From: Chuck Reeves (creeves_at_windows.microsoft.com)
Date: Wed Jan 14 2004 - 14:21:21 PST
Sharing and Protection in a Single-Address-Space Operating System is a
paper written around 1994 by a number of researchers associated with the
University of Washington. Leveraging a prototype called Opal (built on
the Mach 3.0 microkernel) the paper discusses how the principles of
memory sharing and protection can benefit from the adoption of a 64-bit
single-address-space operating system.
Similar to the spheres of protection disccussed in Dennis and Van Horn,
the authors chose to seperate addressing from protection. This is
necessary to enable the simplification sought from establishing a single
address space for all referenced information across the system (the
authors make the interesting case that this could be across all of space
and time on a single machine). The paper contrasts some of the methods
for sharing information between programs in systems using
multiple-private vs single-shared addressing schemes. I think they make
a good case, that for heavily normalized data containing a lot of
pointers that the single-shared model has some great advantages.

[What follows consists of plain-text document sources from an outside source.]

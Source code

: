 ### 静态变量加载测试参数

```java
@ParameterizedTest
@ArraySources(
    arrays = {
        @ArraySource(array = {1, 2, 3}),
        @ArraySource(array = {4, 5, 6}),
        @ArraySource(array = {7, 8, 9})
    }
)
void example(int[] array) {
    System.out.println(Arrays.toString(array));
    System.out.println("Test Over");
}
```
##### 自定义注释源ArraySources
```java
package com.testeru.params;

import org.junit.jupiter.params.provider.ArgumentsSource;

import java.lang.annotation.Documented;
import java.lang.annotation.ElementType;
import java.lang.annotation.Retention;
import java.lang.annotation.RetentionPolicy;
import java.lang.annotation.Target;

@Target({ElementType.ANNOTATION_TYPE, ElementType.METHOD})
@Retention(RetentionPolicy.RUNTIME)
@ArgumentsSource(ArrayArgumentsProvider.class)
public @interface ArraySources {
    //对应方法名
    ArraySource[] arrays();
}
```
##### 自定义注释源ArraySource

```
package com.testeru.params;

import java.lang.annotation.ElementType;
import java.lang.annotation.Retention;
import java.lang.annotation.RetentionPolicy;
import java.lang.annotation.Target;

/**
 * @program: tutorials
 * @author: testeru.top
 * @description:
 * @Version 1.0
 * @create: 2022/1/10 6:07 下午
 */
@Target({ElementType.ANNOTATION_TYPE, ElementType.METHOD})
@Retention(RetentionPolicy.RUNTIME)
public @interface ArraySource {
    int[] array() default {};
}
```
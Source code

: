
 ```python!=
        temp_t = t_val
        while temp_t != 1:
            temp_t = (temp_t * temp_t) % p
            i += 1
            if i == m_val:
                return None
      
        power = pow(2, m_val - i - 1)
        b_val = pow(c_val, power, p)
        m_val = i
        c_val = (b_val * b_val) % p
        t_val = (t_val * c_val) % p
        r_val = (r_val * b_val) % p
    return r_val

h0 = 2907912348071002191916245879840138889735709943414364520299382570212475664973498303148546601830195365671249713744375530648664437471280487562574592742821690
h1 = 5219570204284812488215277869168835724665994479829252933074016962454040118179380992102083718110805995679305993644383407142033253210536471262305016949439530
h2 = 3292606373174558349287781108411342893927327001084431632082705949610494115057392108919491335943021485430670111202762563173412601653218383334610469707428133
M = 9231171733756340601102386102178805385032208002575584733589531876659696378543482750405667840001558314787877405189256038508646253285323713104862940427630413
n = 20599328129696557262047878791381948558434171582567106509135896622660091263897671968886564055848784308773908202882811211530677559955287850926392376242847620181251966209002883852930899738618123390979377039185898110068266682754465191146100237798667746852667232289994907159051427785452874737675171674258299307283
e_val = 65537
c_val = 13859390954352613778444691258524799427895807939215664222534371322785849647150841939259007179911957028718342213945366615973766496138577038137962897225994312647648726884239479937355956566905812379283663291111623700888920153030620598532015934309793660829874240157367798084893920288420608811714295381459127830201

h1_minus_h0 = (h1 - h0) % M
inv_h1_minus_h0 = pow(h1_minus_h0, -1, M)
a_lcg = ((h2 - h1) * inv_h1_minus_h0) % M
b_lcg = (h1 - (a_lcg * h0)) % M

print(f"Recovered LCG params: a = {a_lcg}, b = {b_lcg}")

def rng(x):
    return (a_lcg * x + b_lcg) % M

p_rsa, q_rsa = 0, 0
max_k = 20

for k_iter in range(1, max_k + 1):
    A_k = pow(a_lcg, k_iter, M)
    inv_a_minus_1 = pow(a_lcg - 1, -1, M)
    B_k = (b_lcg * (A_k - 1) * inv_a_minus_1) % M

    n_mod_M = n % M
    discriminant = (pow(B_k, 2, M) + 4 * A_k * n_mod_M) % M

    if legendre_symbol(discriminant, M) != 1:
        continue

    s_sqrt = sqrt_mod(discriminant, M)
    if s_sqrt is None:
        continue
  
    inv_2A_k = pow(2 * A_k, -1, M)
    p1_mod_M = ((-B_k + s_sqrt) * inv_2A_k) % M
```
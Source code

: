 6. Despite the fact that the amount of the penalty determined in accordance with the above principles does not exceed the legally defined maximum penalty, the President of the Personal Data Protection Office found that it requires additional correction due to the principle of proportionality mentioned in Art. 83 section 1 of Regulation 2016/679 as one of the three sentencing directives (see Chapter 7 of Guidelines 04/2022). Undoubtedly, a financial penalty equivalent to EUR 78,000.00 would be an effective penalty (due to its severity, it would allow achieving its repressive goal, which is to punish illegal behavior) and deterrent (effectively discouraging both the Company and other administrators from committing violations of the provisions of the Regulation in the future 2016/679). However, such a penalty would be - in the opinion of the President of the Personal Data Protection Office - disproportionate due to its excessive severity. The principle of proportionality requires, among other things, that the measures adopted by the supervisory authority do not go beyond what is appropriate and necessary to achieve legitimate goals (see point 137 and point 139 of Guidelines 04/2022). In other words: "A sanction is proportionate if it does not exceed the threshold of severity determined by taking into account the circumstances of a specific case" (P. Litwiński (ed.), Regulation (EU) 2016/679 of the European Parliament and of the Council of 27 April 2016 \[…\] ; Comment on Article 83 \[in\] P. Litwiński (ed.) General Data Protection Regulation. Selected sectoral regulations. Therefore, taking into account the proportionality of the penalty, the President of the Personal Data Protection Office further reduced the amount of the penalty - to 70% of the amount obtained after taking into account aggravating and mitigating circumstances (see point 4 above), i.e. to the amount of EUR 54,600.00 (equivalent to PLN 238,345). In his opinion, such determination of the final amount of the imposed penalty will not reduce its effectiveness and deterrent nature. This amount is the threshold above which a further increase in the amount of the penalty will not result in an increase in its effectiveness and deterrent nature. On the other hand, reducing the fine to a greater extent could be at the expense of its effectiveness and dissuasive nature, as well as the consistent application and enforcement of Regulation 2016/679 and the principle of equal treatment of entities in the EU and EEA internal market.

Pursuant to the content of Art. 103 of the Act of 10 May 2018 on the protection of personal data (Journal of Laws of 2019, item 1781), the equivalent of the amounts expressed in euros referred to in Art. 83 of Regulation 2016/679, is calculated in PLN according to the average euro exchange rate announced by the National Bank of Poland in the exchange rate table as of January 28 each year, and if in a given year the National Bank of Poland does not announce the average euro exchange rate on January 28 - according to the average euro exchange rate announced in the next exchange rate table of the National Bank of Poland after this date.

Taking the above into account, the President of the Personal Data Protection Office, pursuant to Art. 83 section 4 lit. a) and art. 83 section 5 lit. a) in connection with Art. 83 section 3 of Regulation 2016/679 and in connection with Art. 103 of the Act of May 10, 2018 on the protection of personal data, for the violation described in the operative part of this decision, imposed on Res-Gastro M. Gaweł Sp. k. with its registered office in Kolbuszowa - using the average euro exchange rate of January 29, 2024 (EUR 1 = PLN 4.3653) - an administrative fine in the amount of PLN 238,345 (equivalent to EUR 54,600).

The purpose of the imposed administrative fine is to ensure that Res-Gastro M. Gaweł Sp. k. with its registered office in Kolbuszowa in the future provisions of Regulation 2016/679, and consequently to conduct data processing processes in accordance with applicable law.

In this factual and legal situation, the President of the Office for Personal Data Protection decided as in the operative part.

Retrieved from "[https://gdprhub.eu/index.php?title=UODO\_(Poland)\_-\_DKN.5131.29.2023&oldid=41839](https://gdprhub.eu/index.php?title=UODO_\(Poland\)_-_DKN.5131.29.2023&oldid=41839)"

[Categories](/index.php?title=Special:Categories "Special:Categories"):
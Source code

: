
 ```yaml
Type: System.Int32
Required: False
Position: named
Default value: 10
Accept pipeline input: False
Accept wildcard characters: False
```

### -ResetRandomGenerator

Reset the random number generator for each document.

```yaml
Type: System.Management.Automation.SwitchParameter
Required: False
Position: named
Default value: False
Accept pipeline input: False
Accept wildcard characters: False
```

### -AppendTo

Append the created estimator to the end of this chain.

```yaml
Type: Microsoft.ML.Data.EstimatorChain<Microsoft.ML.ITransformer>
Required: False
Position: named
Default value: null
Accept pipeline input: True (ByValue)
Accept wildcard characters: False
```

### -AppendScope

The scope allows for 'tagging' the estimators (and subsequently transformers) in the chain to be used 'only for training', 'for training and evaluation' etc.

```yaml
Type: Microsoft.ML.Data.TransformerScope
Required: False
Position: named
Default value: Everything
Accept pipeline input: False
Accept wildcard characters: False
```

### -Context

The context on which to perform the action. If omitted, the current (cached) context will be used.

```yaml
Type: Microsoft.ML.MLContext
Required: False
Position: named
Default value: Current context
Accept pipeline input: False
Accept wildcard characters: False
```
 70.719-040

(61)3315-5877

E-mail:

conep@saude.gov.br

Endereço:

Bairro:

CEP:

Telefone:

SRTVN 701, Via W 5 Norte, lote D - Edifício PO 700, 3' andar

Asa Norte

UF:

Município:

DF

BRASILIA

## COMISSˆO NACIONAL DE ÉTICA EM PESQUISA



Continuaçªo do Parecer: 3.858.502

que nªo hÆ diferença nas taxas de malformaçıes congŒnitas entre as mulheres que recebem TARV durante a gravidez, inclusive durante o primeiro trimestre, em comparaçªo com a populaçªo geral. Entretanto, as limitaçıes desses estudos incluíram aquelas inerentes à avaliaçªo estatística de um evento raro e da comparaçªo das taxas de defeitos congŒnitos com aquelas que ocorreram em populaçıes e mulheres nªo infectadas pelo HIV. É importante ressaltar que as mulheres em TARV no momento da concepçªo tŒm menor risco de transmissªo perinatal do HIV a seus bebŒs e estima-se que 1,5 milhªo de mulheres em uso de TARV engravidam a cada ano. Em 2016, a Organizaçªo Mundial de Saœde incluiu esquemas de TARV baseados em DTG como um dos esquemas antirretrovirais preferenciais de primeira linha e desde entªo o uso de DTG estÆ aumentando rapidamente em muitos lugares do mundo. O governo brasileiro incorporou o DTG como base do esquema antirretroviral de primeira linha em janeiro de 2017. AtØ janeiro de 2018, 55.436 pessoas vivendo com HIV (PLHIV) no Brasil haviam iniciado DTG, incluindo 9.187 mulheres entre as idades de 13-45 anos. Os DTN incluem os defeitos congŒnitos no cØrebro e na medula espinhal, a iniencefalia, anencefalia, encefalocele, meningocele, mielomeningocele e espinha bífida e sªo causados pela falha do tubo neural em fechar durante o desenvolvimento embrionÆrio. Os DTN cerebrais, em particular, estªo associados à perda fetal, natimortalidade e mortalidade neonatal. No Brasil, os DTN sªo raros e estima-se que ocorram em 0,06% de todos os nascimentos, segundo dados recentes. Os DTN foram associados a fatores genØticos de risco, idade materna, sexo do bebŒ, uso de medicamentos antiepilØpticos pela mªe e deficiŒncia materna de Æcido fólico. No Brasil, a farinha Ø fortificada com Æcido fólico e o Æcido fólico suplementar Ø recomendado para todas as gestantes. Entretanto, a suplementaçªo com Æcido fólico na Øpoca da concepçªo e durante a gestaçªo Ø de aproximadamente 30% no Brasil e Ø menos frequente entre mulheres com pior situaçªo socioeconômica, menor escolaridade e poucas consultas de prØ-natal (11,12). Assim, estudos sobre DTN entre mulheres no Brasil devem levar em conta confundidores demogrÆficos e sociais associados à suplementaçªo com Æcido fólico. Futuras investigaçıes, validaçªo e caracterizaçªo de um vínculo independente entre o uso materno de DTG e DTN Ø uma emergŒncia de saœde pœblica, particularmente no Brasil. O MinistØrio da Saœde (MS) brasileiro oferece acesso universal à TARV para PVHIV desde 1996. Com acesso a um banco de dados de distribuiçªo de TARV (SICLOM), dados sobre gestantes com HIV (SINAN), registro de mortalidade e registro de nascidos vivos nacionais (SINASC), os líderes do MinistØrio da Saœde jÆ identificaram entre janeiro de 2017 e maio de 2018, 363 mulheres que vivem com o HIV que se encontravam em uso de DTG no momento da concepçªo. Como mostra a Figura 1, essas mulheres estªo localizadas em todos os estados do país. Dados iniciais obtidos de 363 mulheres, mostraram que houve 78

Opal provides a coarse-grained protection scheme based on segments and
capabilities. Executing threads gain access to a segment by virtue of
their association with a protection domain. The segment capabilities
associated with the protection domain can be amended using Attach and
Detach.
Conveniently, segments can also be transparently attached on address
faults. This is done, by publishing a segment capability with an ACL.
Execution of code that bridges protection domains does require some
level of involvement by the system. This facility is enabled through the
publication of discrete entry points called portals.
I loved the idea of information being persistent (or pinned) in memory.
The idea of being able to retain data in it's useful form across reboots
and application starts sounds like a dramatic simplification from the
way we do this today.
The heavily normalized data model and the large user base of the Boeing
CAD system seemed like a logical choice to test the benefits of this
system. The publish and subscribe system (named Mediator) used to notify
tools and applications of data changes was fitting for this specific
case, it would be interesting to see how effective this solution would
be under other circumstances.
The shear capacity implied by a single, shared 64-bit address space
implies some interesting ideas about what the installation profile of a
computer might look like. It would seem logical that the persistent
state of the machine would be dramatically different from how it is
today. Instead of having applications installed (streamed) onto disk. It
would seem that they could simply exist "resident' in memory perhaps
paged out, but ready to be invoked with no requirement for all the
loading and dynamic loading we see today. While there would certainly be
disk activity in interacting with dormant applications, this model
would certainly have to cut down on program execution at startup time,
perhaps similar to a return from hibernation.